WHAT IS EXPECTED -> Retype the entries below word for word, leaving none out.

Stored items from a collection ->
----

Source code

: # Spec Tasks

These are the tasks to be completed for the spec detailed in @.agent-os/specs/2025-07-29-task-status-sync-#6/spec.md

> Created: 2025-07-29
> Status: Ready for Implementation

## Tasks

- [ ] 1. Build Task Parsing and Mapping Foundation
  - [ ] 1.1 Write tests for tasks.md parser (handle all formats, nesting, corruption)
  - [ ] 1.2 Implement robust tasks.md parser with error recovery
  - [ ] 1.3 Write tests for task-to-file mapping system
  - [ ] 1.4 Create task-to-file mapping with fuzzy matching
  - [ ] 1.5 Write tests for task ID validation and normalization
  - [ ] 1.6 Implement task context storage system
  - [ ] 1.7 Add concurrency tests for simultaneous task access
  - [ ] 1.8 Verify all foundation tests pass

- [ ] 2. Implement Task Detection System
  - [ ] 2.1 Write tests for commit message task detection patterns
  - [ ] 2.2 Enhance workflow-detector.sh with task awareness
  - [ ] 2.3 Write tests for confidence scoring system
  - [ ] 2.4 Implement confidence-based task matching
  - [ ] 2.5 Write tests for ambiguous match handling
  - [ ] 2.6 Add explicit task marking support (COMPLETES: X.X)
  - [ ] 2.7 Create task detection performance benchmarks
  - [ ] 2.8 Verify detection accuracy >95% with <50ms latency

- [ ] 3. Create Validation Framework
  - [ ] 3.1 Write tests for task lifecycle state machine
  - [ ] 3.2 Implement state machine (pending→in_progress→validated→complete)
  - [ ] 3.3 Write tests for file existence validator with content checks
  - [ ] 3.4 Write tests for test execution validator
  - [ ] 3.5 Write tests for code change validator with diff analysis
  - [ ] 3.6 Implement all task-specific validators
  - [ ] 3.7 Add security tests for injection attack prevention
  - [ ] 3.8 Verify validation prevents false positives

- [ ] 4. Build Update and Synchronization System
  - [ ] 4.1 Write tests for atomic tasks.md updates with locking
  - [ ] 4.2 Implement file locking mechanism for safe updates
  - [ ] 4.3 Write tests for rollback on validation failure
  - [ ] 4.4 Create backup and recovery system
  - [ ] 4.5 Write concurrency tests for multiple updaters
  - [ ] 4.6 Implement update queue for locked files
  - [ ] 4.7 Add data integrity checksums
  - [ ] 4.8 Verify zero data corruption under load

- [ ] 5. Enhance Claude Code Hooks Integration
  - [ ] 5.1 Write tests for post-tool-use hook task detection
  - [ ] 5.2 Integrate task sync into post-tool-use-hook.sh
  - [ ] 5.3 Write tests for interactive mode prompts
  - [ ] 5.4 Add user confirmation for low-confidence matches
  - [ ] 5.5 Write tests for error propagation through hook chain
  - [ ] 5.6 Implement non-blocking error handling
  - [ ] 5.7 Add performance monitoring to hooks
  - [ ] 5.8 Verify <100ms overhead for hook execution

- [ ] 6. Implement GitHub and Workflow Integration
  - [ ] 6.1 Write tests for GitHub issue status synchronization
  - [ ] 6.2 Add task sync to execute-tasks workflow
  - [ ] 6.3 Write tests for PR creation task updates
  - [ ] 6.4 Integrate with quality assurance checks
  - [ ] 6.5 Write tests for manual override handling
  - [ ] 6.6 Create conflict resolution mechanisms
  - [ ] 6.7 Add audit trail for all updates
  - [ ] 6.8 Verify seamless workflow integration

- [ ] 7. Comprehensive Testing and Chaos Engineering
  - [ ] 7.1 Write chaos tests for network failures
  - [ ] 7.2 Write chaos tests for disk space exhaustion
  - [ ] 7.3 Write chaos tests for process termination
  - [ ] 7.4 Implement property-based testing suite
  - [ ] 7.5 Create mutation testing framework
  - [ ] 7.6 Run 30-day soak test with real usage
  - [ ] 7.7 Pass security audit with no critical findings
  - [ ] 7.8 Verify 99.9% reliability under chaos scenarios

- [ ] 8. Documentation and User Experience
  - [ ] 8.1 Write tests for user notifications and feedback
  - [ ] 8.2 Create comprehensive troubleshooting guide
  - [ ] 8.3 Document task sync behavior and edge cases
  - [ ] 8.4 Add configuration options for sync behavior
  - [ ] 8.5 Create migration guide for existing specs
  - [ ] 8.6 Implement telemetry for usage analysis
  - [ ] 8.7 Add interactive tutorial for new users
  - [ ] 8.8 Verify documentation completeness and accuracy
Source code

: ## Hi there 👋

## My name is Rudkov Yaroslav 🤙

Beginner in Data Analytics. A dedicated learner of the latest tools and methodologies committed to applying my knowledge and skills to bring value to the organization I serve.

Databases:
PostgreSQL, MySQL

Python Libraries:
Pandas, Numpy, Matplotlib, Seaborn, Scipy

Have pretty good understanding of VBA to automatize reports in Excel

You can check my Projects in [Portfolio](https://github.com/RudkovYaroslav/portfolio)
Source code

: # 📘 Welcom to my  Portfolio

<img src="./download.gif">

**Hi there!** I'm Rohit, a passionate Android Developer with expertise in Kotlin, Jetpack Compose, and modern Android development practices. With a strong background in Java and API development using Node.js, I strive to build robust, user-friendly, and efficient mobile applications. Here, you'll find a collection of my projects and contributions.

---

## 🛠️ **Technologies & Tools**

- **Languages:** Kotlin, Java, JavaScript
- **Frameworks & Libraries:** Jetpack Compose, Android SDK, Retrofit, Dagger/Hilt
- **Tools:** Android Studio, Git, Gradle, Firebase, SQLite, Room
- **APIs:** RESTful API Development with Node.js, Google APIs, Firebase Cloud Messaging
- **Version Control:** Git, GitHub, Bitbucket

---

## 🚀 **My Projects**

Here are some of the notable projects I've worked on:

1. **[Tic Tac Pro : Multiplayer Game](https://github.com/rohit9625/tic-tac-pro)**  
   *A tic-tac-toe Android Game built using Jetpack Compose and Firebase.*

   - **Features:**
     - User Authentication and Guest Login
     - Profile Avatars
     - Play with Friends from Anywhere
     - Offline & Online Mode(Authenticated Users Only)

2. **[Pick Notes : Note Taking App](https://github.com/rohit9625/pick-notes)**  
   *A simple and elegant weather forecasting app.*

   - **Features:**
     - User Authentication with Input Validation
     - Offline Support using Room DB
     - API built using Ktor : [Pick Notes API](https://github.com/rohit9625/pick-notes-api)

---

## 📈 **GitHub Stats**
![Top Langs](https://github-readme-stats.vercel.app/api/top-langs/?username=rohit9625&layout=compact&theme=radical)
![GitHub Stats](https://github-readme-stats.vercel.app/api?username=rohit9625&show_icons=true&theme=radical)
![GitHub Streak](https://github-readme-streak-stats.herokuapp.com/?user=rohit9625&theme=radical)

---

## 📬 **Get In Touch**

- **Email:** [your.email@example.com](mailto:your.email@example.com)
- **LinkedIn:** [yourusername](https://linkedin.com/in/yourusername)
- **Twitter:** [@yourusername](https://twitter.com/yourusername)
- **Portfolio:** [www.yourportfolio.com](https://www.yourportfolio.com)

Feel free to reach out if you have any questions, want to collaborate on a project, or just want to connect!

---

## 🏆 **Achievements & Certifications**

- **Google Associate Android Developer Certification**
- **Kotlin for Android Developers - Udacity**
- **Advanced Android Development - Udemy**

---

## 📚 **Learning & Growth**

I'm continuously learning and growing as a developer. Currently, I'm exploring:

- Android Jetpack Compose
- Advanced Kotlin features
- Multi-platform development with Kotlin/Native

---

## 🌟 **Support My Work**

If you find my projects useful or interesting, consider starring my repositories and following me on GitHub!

----

EXERCISE RESPONSE ->
Source code

: # Spec Tasks

These are the tasks to be completed for the spec detailed in @.agent-os/specs/2025-07-29-task-status-sync-#6/spec.md

> Created: 2025-07-29
> Status: Ready for Implementation

## Tasks

- [ ] 1. Build Task Parsing and Mapping Foundation
  - [ ] 1.1 Write tests for tasks.md parser (handle all formats, nesting, corruption)
  - [ ] 1.2 Implement robust tasks.md parser with error recovery
  - [ ] 1.3 Write tests for task-to-file mapping system
  - [ ] 1.4 Create task-to-file mapping with fuzzy matching
  - [ ] 1.5 Write tests for task ID validation and normalization
  - [ ] 1.6 Implement task context storage system
  - [ ] 1.7 Add concurrency tests for simultaneous task access
  - [ ] 1.8 Verify all foundation tests pass

- [ ] 2. Implement Task Detection System
  - [ ] 2.1 Write tests for commit message task detection patterns
  - [ ] 2.2 Enhance workflow-detector.sh with task awareness
  - [ ] 2.3 Write tests for confidence scoring system
  - [ ] 2.4 Implement confidence-based task matching
  - [ ] 2.5 Write tests for ambiguous match handling
  - [ ] 2.6 Add explicit task marking support (COMPLETES: X.X)
  - [ ] 2.7 Create task detection performance benchmarks
  - [ ] 2.8 Verify detection accuracy >95% with <50ms latency

- [ ] 3. Create Validation Framework
  - [ ] 3.1 Write tests for task lifecycle state machine
  - [ ] 3.2 Implement state machine (pending→in_progress→validated→complete)
  - [ ] 3.3 Write tests for file existence validator with content checks
  - [ ] 3.4 Write tests for test execution validator
  - [ ] 3.5 Write tests for code change validator with diff analysis
  - [ ] 3.6 Implement all task-specific validators
  - [ ] 3.7 Add security tests for injection attack prevention
  - [ ] 3.8 Verify validation prevents false positives

- [ ] 4. Build Update and Synchronization System
  - [ ] 4.1 Write tests for atomic tasks.md updates with locking
  - [ ] 4.2 Implement file locking mechanism for safe updates
  - [ ] 4.3 Write tests for rollback on validation failure
  - [ ] 4.4 Create backup and recovery system
  - [ ] 4.5 Write concurrency tests for multiple updaters
  - [ ] 4.6 Implement update queue for locked files
  - [ ] 4.7 Add data integrity checksums
  - [ ] 4.8 Verify zero data corruption under load

- [ ] 5. Enhance Claude Code Hooks Integration
  - [ ] 5.1 Write tests for post-tool-use hook task detection
  - [ ] 5.2 Integrate task sync into post-tool-use-hook.sh
  - [ ] 5.3 Write tests for interactive mode prompts
  - [ ] 5.4 Add user confirmation for low-confidence matches
  - [ ] 5.5 Write tests for error propagation through hook chain
  - [ ] 5.6 Implement non-blocking error handling
  - [ ] 5.7 Add performance monitoring to hooks
  - [ ] 5.8 Verify <100ms overhead for hook execution

- [ ] 6. Implement GitHub and Workflow Integration
  - [ ] 6.1 Write tests for GitHub issue status synchronization
  - [ ] 6.2 Add task sync to execute-tasks workflow
  - [ ] 6.3 Write tests for PR creation task updates
  - [ ] 6.4 Integrate with quality assurance checks
  - [ ] 6.5 Write tests for manual override handling
  - [ ] 6.6 Create conflict resolution mechanisms
  - [ ] 6.7 Add audit trail for all updates
  - [ ] 6.8 Verify seamless workflow integration

- [ ] 7. Comprehensive Testing and Chaos Engineering
  - [ ] 7.1 Write chaos tests for network failures
  - [ ] 7.2 Write chaos tests for disk space exhaustion
  - [ ] 7.3 Write chaos tests for process termination
  - [ ] 7.4 Implement property-based testing suite
  - [ ] 7.5 Create mutation testing framework
  - [ ] 7.6 Run 30-day soak test with real usage
  - [ ] 7.7 Pass security audit with no critical findings
  - [ ] 7.8 Verify 99.9% reliability under chaos scenarios

- [ ] 8. Documentation and User Experience
  - [ ] 8.1 Write tests for user notifications and feedback
  - [ ] 8.2 Create comprehensive troubleshooting guide
  - [ ] 8.3 Document task sync behavior and edge cases
  - [ ] 8.4 Add configuration options for sync behavior
  - [ ] 8.5 Create migration guide for existing specs
  - [ ] 8.6 Implement telemetry for usage analysis
  - [ ] 8.7 Add interactive tutorial for new users
  - [ ] 8.8 Verify documentation completeness and accuracy
Source code

: ## Hi there 👋

## My name is Rudkov Yaroslav 🤙

Beginner in Data Analytics. A dedicated learner of the latest tools and methodologies committed to applying my knowledge and skills to bring value to the organization I serve.

Databases:
PostgreSQL, MySQL

Python Libraries:
Pandas, Numpy, Matplotlib, Seaborn, Scipy

Have pretty good understanding of VBA to automatize reports in Excel

You can check my Projects in [Portfolio](https://github.com/RudkovYaroslav/portfolio)
Source code

: # 📘 Welcom to my  Portfolio

<img src="./download.gif">

**Hi there!** I'm Rohit, a passionate Android Developer with expertise in Kotlin, Jetpack Compose, and modern Android development practices. With a strong background in Java and API development using Node.js, I strive to build robust, user-friendly, and efficient mobile applications. Here, you'll find a collection of my projects and contributions.

---

## 🛠️ **Technologies & Tools**

- **Languages:** Kotlin, Java, JavaScript
- **Frameworks & Libraries:** Jetpack Compose, Android SDK, Retrofit, Dagger/Hilt
- **Tools:** Android Studio, Git, Gradle, Firebase, SQLite, Room
- **APIs:** RESTful API Development with Node.js, Google APIs, Firebase Cloud Messaging
- **Version Control:** Git, GitHub, Bitbucket

---

## 🚀 **My Projects**

Here are some of the notable projects I've worked on:

1. **[Tic Tac Pro : Multiplayer Game](https://github.com/rohit9625/tic-tac-pro)**  
   *A tic-tac-toe Android Game built using Jetpack Compose and Firebase.*

   - **Features:**
     - User Authentication and Guest Login
     - Profile Avatars
     - Play with Friends from Anywhere
     - Offline & Online Mode(Authenticated Users Only)

2. **[Pick Notes : Note Taking App](https://github.com/rohit9625/pick-notes)**  
   *A simple and elegant weather forecasting app.*

   - **Features:**
     - User Authentication with Input Validation
     - Offline Support using Room DB
     - API built using Ktor : [Pick Notes API](https://github.com/rohit9625/pick-notes-api)

---

## 📈 **GitHub Stats**
![Top Langs](https://github-readme-stats.vercel.app/api/top-langs/?username=rohit9625&layout=compact&theme=radical)
![GitHub Stats](https://github-readme-stats.vercel.app/api?username=rohit9625&show_icons=true&theme=radical)
![GitHub Streak](https://github-readme-streak-stats.herokuapp.com/?user=rohit9625&theme=radical)

---

## 📬 **Get In Touch**

- **Email:** [your.email@example.com](mailto:your.email@example.com)
- **LinkedIn:** [yourusername](https://linkedin.com/in/yourusername)
- **Twitter:** [@yourusername](https://twitter.com/yourusername)
- **Portfolio:** [www.yourportfolio.com](https://www.yourportfolio.com)

Feel free to reach out if you have any questions, want to collaborate on a project, or just want to connect!

---

## 🏆 **Achievements & Certifications**

- **Google Associate Android Developer Certification**
- **Kotlin for Android Developers - Udacity**
- **Advanced Android Development - Udemy**

---

## 📚 **Learning & Growth**

I'm continuously learning and growing as a developer. Currently, I'm exploring:

- Android Jetpack Compose
- Advanced Kotlin features
- Multi-platform development with Kotlin/Native

---

## 🌟 **Support My Work**

If you find my projects useful or interesting, consider starring my repositories and following me on GitHub!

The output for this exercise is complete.